What is the Difference Between a Mortgage and a Promissory Note?

Mortgages and Promissory Notes

Many people take out loans to purchase a home and do not truly understand the difference between a mortgage and a promissory note. The mortgage is a legal document that ties or "secures" a piece of real estate to an obligation to repay money. The mortgage itself does not obligate anyone to repay money. If a person's name is on the mortgage to a piece of property, then that person may not be required to repay the loan. The mortgage does not create personal liability. We determine who is obligated to repay the loan by looking at the promissory note.

A promissory note is a document between the lender and the borrower. It is a separate contract from the mortgage. Only those who sign the promissory note are required to repay the money lent under the promissory note. If a married couple takes out a loan in the husband's name, then most lenders will require that the wife be named in the mortgage. So long as only the husband signs the promissory note, the wife has no personal obligation to repay the loan. This is a critical distinction and is often misunderstood. The less people on the promissory note is almost always better for the borrowing side of the transaction.
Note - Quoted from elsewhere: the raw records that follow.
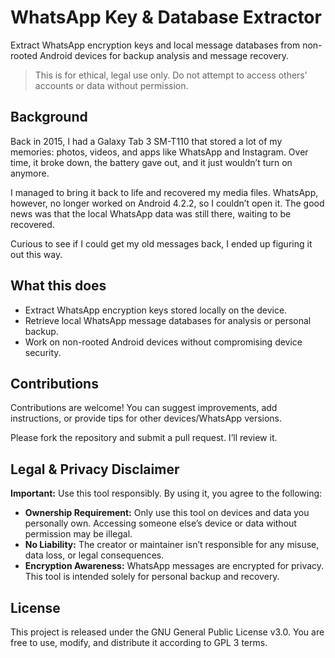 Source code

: # WhatsApp Key & Database Extractor

Extract WhatsApp encryption keys and local message databases from non-rooted Android devices for backup analysis and
message recovery.

> This is for ethical, legal use only. Do not attempt to access others’ accounts or data without permission.

## Background

Back in 2015, I had a Galaxy Tab 3 SM-T110 that stored a lot of my memories: photos, videos, and apps like WhatsApp and
Instagram. Over time, it broke down, the battery gave out, and it just wouldn’t turn on anymore.

I managed to bring it back to life and recovered my media files. WhatsApp, however, no longer worked on Android 4.2.2,
so I couldn’t open it. The good news was that the local WhatsApp data was still there, waiting to be recovered.

Curious to see if I could get my old messages back, I ended up figuring it out this way.

## What this does

- Extract WhatsApp encryption keys stored locally on the device.
- Retrieve local WhatsApp message databases for analysis or personal backup.
- Work on non-rooted Android devices without compromising device security.

## Contributions

Contributions are welcome! You can suggest improvements, add instructions, or provide tips for other devices/WhatsApp
versions.

Please fork the repository and submit a pull request. I’ll review it.

## Legal & Privacy Disclaimer

**Important:** Use this tool responsibly. By using it, you agree to the following:

- **Ownership Requirement:** Only use this tool on devices and data you personally own. Accessing someone else’s device
  or data without permission may be illegal.
- **No Liability:** The creator or maintainer isn’t responsible for any misuse, data loss, or legal consequences.
- **Encryption Awareness:** WhatsApp messages are encrypted for privacy. This tool is intended solely for personal
  backup and recovery.

## License

This project is released under the GNU General Public License v3.0. You are free to use, modify, and
distribute it according to GPL 3 terms.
Creditors (Banks) will typically want as many people on the note as possible to allow them more people or entities to go after if there ever were a default in the future. The individual or individuals who signed the promissory note are personally liable for the money that was borrowed and can be sued personally and have their assets seized, credit report negatively impacted and their wages garnished of lack of payment. Those who signed the mortgage only and not the promissory note are immune from asset seizure, credit report impairment and wage garnishment.